WHY PLATO MATTERS NOW

by Angie Hobbs

Pub Date: Oct. 28th, 2025
ISBN: 9781399403375
Publisher: Bloomsbury Continuum

Beyond the cave.

Plato has mattered to Western culture for 2,500 years. Most undergraduates encounter him through the dialogues about the death of Socrates, his banishment of the poets from his ideal republic, and his theories of human knowledge spun out of the famous allegory of the cave. This book by British scholar Hobbs rescues Plato from the ossified familiarities of Western Civ to argue that his relevance, today, lies in an understanding of political power, human heroism, and the value of love and friendship. She writes about the external, public Plato—not the philosopher of mind or the theorist of the Forms, but the adviser to rulers and the founder of a form of education. Dialogue is central to Platonic argument. History is central to the present. Plato’s Socrates is, as we all know, a literary persona—and yet there is a personality on Plato’s pages that makes the voice of the old man (who famously distrusted writing) echo today. This book is frank about the loves of the Platonic world. Men loved other men. Desire lies at the heart of public service and heroic action. Learning to be a lover and a friend forms us into fully realized social beings.
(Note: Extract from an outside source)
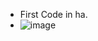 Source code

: - First Code in ha.
- ![image](https://github.com/JackChungG/test/assets/55954429/c16e99ad-7168-43c0-a771-331a92d65c3b)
Perhaps the most vivid of the book’s claims for contemporary relevance is this: “One of the main ways in which Plato still matters, then, stems from his profound reflections on the concept of heroism and the associated notions of honour, glory and fame….The notion of a hero, and the longing for glory, can still have real potency and value: properly formed and guided, these concepts can enlarge our moral ambition and offer us a vision of what the best version of ourselves might be.” Read Plato, then, not just to think, but to live.

A fresh, frank reassessment of Plato as a guide to living our best public lives.